[Opening DATA IN THIS EXERCISE section]

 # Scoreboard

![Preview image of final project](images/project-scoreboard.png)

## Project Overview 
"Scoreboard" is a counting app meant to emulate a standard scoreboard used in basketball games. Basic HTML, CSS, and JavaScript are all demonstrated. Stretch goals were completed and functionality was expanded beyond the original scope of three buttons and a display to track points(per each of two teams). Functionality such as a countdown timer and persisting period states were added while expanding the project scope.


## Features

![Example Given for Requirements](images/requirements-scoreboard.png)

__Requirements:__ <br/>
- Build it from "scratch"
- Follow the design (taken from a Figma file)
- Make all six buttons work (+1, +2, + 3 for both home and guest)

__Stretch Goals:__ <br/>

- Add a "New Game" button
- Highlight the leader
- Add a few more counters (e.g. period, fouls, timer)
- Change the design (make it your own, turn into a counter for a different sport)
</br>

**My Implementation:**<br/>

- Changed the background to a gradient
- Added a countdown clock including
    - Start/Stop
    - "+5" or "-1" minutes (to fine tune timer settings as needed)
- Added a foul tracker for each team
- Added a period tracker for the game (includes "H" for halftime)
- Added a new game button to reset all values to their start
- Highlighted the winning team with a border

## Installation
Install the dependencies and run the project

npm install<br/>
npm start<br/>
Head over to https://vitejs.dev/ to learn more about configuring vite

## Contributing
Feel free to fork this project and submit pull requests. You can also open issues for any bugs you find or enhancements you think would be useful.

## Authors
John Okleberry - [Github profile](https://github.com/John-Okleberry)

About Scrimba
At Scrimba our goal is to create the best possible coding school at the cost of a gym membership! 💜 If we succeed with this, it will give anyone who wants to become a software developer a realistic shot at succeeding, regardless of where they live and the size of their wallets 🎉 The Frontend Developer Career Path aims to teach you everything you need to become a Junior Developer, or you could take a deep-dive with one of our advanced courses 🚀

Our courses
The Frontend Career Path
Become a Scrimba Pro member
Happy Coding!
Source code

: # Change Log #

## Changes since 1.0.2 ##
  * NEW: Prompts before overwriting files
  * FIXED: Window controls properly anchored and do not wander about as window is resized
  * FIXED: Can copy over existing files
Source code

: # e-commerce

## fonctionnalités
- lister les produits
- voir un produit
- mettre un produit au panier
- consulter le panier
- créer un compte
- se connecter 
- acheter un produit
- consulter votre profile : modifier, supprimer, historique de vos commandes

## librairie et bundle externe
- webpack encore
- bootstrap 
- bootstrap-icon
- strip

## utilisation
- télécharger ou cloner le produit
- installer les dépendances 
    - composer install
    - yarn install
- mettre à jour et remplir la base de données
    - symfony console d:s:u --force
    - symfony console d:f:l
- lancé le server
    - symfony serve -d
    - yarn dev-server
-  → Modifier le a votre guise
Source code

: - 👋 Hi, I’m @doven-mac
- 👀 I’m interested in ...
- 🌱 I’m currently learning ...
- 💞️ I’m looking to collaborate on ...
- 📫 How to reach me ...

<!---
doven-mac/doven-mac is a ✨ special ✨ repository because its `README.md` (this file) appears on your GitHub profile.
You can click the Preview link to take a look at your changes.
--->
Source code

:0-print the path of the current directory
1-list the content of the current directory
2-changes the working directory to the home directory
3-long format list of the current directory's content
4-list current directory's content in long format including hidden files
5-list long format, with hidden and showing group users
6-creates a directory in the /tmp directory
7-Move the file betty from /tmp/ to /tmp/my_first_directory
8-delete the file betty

[Closing DATA IN THIS EXERCISE section]
[Opening DATA IN THIS EXERCISE section]

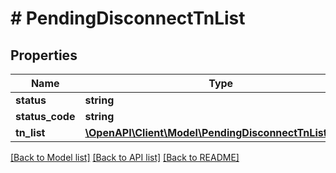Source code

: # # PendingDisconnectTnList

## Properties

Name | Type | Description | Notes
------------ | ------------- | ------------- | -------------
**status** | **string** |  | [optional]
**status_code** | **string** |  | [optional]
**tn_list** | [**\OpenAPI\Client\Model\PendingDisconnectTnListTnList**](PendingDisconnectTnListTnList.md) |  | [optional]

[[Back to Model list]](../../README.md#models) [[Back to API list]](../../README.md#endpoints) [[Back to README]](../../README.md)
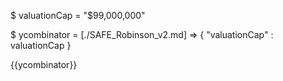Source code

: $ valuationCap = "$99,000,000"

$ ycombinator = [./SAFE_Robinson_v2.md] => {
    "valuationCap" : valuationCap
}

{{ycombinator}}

[Closing DATA IN THIS EXERCISE section]

Look back at the entries above and repeat, unchanged, every line from the line holding "# Scoreboard" through the line holding "- Follow the design (taken from a Figma file)".

 # Scoreboard

![Preview image of final project](images/project-scoreboard.png)

## Project Overview 
"Scoreboard" is a counting app meant to emulate a standard scoreboard used in basketball games. Basic HTML, CSS, and JavaScript are all demonstrated. Stretch goals were completed and functionality was expanded beyond the original scope of three buttons and a display to track points(per each of two teams). Functionality such as a countdown timer and persisting period states were added while expanding the project scope.


## Features

![Example Given for Requirements](images/requirements-scoreboard.png)

__Requirements:__ <br/>
- Build it from "scratch"
- Follow the design (taken from a Figma file)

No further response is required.